BEGIN

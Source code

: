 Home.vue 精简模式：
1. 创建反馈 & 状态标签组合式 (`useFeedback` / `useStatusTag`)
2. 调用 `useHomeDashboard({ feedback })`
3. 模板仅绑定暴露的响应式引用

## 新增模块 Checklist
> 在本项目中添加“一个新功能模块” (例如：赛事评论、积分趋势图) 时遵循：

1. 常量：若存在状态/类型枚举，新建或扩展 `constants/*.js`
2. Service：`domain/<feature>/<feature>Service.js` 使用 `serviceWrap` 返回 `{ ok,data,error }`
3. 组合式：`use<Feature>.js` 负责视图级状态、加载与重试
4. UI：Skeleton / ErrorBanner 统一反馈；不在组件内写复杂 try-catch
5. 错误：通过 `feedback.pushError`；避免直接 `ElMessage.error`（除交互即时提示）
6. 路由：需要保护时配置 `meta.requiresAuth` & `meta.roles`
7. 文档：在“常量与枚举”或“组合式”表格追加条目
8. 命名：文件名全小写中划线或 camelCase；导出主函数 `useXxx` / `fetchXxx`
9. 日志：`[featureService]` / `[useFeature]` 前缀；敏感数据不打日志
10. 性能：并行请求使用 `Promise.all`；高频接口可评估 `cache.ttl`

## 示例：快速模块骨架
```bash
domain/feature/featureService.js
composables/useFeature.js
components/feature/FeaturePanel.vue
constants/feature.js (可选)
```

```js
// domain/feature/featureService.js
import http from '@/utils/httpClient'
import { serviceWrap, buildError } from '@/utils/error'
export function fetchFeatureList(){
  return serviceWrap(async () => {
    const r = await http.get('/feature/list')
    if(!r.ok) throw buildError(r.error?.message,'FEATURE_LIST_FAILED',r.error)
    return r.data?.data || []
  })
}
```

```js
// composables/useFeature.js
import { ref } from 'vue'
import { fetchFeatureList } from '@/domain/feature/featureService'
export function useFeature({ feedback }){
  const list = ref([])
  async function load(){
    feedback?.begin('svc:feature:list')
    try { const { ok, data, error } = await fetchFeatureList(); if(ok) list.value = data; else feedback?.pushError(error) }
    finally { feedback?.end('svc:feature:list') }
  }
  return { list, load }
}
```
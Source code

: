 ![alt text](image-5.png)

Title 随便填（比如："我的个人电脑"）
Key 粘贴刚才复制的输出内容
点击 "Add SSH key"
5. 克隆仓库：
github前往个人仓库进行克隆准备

END

* [WORK TASK]
Start with the first line. Please copy exactly each line of the listing through the one with "4. UI：Skeleton /", including it.

* [RESPONSE AREA]
Source code

: Home.vue 精简模式：
1. 创建反馈 & 状态标签组合式 (`useFeedback` / `useStatusTag`)
2. 调用 `useHomeDashboard({ feedback })`
3. 模板仅绑定暴露的响应式引用

## 新增模块 Checklist
> 在本项目中添加“一个新功能模块” (例如：赛事评论、积分趋势图) 时遵循：

1. 常量：若存在状态/类型枚举，新建或扩展 `constants/*.js`
2. Service：`domain/<feature>/<feature>Service.js` 使用 `serviceWrap` 返回 `{ ok,data,error }`
3. 组合式：`use<Feature>.js` 负责视图级状态、加载与重试
4. UI：Skeleton / ErrorBanner 统一反馈；不在组件内写复杂 try-catch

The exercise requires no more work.